(EXERCISE DETAILS)
Given the entries that follow, write out exactly the lines starting at the one containing "because $b$ is non-zero." and ending at the one containing "Alternativamente si possono", both ends included, and only those.

==========

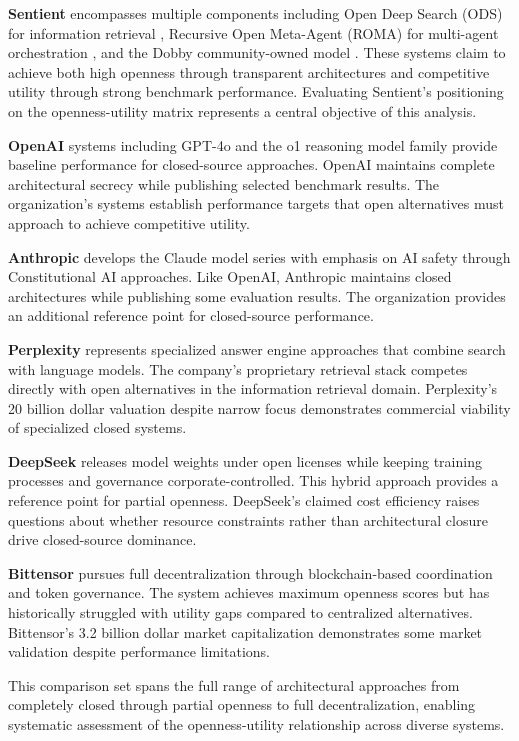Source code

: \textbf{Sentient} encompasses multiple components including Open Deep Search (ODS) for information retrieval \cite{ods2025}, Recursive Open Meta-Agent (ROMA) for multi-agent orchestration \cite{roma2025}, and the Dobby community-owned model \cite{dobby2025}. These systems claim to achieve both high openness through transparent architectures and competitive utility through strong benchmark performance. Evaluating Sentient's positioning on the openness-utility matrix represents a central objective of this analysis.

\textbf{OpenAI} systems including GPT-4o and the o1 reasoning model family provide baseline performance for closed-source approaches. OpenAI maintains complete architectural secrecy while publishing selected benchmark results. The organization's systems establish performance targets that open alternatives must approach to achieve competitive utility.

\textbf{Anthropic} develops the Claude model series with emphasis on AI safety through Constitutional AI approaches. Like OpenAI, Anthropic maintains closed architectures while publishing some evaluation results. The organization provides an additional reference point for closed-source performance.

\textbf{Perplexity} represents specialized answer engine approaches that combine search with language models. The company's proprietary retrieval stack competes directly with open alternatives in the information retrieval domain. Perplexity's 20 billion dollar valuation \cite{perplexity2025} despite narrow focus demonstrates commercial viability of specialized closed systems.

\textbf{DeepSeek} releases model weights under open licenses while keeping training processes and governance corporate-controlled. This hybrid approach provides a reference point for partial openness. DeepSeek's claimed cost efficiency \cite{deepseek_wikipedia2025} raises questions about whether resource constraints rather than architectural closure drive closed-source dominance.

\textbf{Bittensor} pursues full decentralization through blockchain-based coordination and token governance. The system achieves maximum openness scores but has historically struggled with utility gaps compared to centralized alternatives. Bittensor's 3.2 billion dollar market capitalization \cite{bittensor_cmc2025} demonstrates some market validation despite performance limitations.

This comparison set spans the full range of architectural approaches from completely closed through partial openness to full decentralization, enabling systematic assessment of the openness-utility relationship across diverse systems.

==========

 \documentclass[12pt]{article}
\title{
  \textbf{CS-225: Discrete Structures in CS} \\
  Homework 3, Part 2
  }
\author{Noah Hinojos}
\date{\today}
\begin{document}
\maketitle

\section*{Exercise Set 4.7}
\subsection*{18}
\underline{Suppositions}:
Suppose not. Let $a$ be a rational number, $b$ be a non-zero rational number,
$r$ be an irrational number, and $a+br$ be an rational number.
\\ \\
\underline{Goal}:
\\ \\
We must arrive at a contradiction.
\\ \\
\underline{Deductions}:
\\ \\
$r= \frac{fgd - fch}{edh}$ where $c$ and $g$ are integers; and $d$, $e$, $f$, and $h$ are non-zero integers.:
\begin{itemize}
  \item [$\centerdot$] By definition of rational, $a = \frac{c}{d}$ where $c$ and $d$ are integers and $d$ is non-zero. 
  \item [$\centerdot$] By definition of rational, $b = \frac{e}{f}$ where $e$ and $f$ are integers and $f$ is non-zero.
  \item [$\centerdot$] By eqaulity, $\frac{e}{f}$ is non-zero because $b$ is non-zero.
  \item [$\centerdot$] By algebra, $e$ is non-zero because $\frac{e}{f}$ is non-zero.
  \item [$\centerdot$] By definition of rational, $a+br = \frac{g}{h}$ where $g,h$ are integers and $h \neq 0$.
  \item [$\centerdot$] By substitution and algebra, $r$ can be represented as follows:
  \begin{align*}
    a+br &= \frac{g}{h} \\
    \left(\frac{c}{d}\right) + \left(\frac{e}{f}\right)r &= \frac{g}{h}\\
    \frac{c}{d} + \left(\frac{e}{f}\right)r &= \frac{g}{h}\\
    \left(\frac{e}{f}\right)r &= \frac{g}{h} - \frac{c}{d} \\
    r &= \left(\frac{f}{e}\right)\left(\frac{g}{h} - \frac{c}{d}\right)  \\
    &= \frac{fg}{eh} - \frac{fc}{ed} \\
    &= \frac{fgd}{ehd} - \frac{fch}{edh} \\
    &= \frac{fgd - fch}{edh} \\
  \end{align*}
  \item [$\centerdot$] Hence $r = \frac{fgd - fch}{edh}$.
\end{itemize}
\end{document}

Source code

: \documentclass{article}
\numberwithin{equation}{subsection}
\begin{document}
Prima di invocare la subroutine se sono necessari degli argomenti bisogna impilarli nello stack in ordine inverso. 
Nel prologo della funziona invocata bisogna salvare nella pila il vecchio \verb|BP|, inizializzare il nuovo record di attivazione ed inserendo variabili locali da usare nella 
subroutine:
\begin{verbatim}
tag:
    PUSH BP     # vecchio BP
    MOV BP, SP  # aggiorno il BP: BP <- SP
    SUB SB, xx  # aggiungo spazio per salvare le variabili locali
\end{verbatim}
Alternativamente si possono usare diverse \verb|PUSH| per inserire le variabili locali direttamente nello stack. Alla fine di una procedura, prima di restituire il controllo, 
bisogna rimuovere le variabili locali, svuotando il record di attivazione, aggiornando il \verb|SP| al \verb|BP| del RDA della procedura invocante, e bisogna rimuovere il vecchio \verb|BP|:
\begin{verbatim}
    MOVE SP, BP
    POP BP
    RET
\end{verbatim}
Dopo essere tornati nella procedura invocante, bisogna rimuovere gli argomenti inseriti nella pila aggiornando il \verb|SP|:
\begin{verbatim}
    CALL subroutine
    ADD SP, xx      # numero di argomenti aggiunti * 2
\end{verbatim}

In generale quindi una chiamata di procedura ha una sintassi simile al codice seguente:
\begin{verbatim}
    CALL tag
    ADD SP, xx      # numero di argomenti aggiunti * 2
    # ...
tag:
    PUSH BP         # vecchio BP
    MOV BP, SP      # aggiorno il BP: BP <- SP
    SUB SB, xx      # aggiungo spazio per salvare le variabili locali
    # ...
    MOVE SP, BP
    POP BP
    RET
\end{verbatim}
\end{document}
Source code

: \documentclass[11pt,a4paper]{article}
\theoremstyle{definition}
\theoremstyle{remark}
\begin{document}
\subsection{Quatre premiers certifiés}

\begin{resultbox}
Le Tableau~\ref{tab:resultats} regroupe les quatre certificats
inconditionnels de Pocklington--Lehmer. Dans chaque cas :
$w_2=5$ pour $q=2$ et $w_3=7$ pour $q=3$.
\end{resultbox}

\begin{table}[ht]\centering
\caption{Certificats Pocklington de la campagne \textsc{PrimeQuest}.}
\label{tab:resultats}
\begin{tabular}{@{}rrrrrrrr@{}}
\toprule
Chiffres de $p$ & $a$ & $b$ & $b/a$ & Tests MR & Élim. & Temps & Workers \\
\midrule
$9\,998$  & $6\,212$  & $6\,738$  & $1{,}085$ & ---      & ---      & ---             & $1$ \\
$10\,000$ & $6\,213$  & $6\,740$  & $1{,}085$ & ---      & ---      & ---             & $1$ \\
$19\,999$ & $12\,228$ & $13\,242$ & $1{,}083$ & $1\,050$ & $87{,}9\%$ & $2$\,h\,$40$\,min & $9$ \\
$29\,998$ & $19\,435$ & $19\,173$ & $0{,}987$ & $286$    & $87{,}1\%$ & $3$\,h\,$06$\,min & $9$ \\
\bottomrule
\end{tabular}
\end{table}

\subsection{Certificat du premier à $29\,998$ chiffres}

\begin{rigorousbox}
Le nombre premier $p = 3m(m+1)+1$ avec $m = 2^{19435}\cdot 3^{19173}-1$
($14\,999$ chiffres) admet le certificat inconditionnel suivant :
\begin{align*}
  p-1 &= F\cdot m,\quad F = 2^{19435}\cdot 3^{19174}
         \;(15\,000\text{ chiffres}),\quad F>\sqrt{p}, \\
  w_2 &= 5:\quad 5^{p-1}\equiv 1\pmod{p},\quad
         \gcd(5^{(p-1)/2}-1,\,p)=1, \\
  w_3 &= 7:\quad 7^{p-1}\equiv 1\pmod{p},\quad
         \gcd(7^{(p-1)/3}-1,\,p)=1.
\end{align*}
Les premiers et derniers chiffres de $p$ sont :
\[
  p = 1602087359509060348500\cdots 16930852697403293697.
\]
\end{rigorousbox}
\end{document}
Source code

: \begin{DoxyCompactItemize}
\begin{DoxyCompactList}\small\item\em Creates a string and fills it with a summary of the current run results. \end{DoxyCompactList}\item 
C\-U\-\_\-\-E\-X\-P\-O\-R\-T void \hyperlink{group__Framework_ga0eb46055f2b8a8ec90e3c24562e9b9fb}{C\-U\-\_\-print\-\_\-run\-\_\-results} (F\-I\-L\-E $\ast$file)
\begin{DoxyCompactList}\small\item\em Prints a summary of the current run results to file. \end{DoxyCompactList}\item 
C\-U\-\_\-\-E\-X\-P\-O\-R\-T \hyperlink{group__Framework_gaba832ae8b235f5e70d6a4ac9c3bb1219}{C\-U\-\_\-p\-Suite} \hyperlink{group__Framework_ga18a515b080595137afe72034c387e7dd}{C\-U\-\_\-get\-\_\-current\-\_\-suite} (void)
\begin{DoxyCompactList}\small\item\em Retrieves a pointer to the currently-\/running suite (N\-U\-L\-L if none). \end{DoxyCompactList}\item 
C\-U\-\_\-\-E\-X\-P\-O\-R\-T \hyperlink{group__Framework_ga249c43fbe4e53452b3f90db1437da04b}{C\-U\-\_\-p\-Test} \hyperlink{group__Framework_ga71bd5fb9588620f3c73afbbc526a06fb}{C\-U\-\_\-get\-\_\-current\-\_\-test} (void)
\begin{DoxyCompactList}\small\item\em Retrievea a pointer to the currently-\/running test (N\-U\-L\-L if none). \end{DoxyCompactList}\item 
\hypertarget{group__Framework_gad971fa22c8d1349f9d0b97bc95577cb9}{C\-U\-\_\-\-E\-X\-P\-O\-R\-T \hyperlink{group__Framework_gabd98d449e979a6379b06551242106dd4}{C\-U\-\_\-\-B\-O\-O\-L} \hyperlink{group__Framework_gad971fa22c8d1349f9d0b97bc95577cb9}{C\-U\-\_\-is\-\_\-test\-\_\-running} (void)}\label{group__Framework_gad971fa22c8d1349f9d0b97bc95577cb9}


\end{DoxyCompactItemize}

==========

(ANSWER SECTION)
  \item [$\centerdot$] By eqaulity, $\frac{e}{f}$ is non-zero because $b$ is non-zero.
  \item [$\centerdot$] By algebra, $e$ is non-zero because $\frac{e}{f}$ is non-zero.
  \item [$\centerdot$] By definition of rational, $a+br = \frac{g}{h}$ where $g,h$ are integers and $h \neq 0$.
  \item [$\centerdot$] By substitution and algebra, $r$ can be represented as follows:
  \begin{align*}
    a+br &= \frac{g}{h} \\
    \left(\frac{c}{d}\right) + \left(\frac{e}{f}\right)r &= \frac{g}{h}\\
    \frac{c}{d} + \left(\frac{e}{f}\right)r &= \frac{g}{h}\\
    \left(\frac{e}{f}\right)r &= \frac{g}{h} - \frac{c}{d} \\
    r &= \left(\frac{f}{e}\right)\left(\frac{g}{h} - \frac{c}{d}\right)  \\
    &= \frac{fg}{eh} - \frac{fc}{ed} \\
    &= \frac{fgd}{ehd} - \frac{fch}{edh} \\
    &= \frac{fgd - fch}{edh} \\
  \end{align*}
  \item [$\centerdot$] Hence $r = \frac{fgd - fch}{edh}$.
\end{itemize}
\end{document}

Source code

: \documentclass{article}
\numberwithin{equation}{subsection}
\begin{document}
Prima di invocare la subroutine se sono necessari degli argomenti bisogna impilarli nello stack in ordine inverso. 
Nel prologo della funziona invocata bisogna salvare nella pila il vecchio \verb|BP|, inizializzare il nuovo record di attivazione ed inserendo variabili locali da usare nella 
subroutine:
\begin{verbatim}
tag:
    PUSH BP     # vecchio BP
    MOV BP, SP  # aggiorno il BP: BP <- SP
    SUB SB, xx  # aggiungo spazio per salvare le variabili locali
\end{verbatim}
Alternativamente si possono usare diverse \verb|PUSH| per inserire le variabili locali direttamente nello stack. Alla fine di una procedura, prima di restituire il controllo, 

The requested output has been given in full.